Fewer children met the city’s standards to enter gifted programs this year, but wide disparities remained between students in middle-class districts and poor ones, according to data that the Department of Education released today.

Just over a quarter of the nearly 38,000 children who took two screening exams won the right to apply to gifted and talented programs this year, according to the department. Children who score in the 90th percentile may apply to district programs, and children in the 97th percentile may apply to a handful of elite citywide programs, although admission is not guaranteed.

Last year, more than 32 percent of children met the standards, which at the time favored non-verbal communication skills more highly in an attempt to reduce the influence of test prep. This year’s screening test weighed verbal and non-verbal skills equally, and just over 26 percent of children made the cut.

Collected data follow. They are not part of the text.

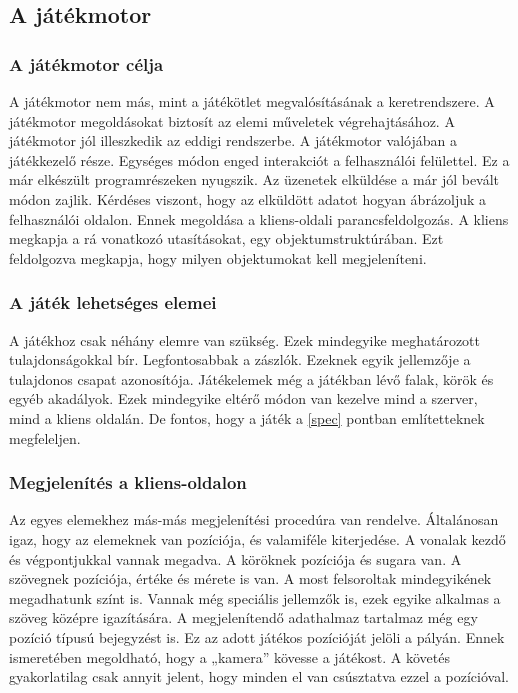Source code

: \documentclass[bibliography=totocnumbered]{article}
\begin{document}
\subsection{A játékmotor}


\subsubsection{A játékmotor célja}

A játékmotor nem más, mint a játékötlet megvalósításának a
keretrendszere. A játékmotor megoldásokat biztosít az elemi műveletek
végrehajtásához. A játékmotor jól illeszkedik az eddigi rendszerbe. A
játékmotor valójában a játékkezelő része. Egységes módon enged
interakciót a felhasználói felülettel. Ez a már elkészült
programrészeken nyugszik. Az üzenetek elküldése a már jól bevált módon
zajlik. Kérdéses viszont, hogy az elküldött adatot hogyan ábrázoljuk a
felhasználói oldalon. Ennek megoldása a kliens-oldali
parancsfeldolgozás. A kliens megkapja a rá vonatkozó utasításokat, egy
objektumstruktúrában. Ezt feldolgozva megkapja, hogy milyen objektumokat
kell megjeleníteni.


\subsubsection{A játék lehetséges
elemei}

A játékhoz csak néhány elemre van szükség. Ezek mindegyike meghatározott
tulajdonságokkal bír. Legfontosabbak a zászlók. Ezeknek egyik jellemzője
a tulajdonos csapat azonosítója. Játékelemek még a játékban lévő falak,
körök és egyéb akadályok. Ezek mindegyike eltérő módon van kezelve mind
a szerver, mind a kliens oldalán. De fontos, hogy a játék a \ref{spec} pontban említetteknek megfeleljen.


\subsubsection{Megjelenítés a
kliens-oldalon}

Az egyes elemekhez más-más megjelenítési procedúra van rendelve.
Általánosan igaz, hogy az elemeknek van pozíciója, és valamiféle
kiterjedése. A vonalak kezdő és végpontjukkal vannak megadva. A köröknek
pozíciója és sugara van. A szövegnek pozíciója, értéke és mérete is van.
A most felsoroltak mindegyikének megadhatunk színt is. Vannak még
speciális jellemzők is, ezek egyike alkalmas a szöveg középre
igazítására. A megjelenítendő adathalmaz tartalmaz még egy pozíció
típusú bejegyzést is. Ez az adott játékos pozícióját jelöli a pályán.
Ennek ismeretében megoldható, hogy a „kamera'' kövesse a játékost. A
követés gyakorlatilag csak annyit jelent, hogy minden el van csúsztatva
ezzel a pozícióval.
\end{document}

As in the past, children met the screening standard most often in middle-class parts of the city. In District 2, which includes the Upper East Side and much of Manhattan below 59th Street, 1,577 children — or 43 percent of those screened — hit the eligibility bar. In District 12 in the Bronx, that was true for just 44 kids, or 10 percent of children screened.

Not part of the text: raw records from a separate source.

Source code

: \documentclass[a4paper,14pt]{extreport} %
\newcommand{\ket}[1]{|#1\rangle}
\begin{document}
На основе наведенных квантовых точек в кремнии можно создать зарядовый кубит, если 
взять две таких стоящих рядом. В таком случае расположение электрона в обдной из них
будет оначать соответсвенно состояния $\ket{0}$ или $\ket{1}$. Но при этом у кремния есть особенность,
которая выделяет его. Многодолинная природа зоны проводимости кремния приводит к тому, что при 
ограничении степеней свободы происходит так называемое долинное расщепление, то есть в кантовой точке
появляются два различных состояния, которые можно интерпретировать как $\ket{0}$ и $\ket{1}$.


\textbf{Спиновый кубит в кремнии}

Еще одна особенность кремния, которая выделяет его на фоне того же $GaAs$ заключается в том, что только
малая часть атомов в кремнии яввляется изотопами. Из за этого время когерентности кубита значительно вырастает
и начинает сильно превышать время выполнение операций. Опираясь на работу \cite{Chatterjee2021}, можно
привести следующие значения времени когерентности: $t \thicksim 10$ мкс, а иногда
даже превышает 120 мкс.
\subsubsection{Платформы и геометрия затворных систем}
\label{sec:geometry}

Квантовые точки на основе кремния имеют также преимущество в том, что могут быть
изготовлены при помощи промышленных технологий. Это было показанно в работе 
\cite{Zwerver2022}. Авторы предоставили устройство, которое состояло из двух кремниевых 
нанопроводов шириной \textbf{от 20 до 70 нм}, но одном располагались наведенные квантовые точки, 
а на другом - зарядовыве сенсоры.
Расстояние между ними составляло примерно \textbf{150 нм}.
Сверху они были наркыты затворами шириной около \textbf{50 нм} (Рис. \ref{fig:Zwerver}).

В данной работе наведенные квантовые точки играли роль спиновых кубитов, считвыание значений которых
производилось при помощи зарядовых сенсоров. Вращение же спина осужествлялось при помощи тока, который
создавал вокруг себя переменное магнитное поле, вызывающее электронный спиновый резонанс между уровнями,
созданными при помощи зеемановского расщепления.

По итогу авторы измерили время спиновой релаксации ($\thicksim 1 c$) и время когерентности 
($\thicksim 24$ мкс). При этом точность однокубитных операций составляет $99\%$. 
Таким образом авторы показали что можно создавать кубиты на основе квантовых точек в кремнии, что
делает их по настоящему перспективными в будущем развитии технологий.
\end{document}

A Department of Education spokeswoman signaled that the city was not satisfied with the inequities in the screening results.

“We continue to look at alternative ways to identify gifted students through verbal and non-verbal assessments and promote geographical diversity in these programs,” said the spokeswoman, Devora Kaye.

The results come a year after a massive scoring error by Pearson, the testing company that handles the city’s gifted screening process, that caused thousands of children to be told wrongly that they were not eligible for gifted programs. (Pearson paid a $500,000 penalty, including $420,000 that city officials said would be used to boost diversity in gifted programs.) Both the Department of Education and a third-party auditor reviewed Pearson’s scoring process this year, according to department officials.

Chancellor Carmen Fariña has downplayed the role of gifted programs since taking office at the beginning of the year.

“My children did not go to gifted and talented, and I think they had wonderful educations because their teachers taught all the kids in that class to the highest level,” Fariña said at a forum in Queens in February. She said her “goal would be to have neighborhood schools that provide gifted practices to all students.”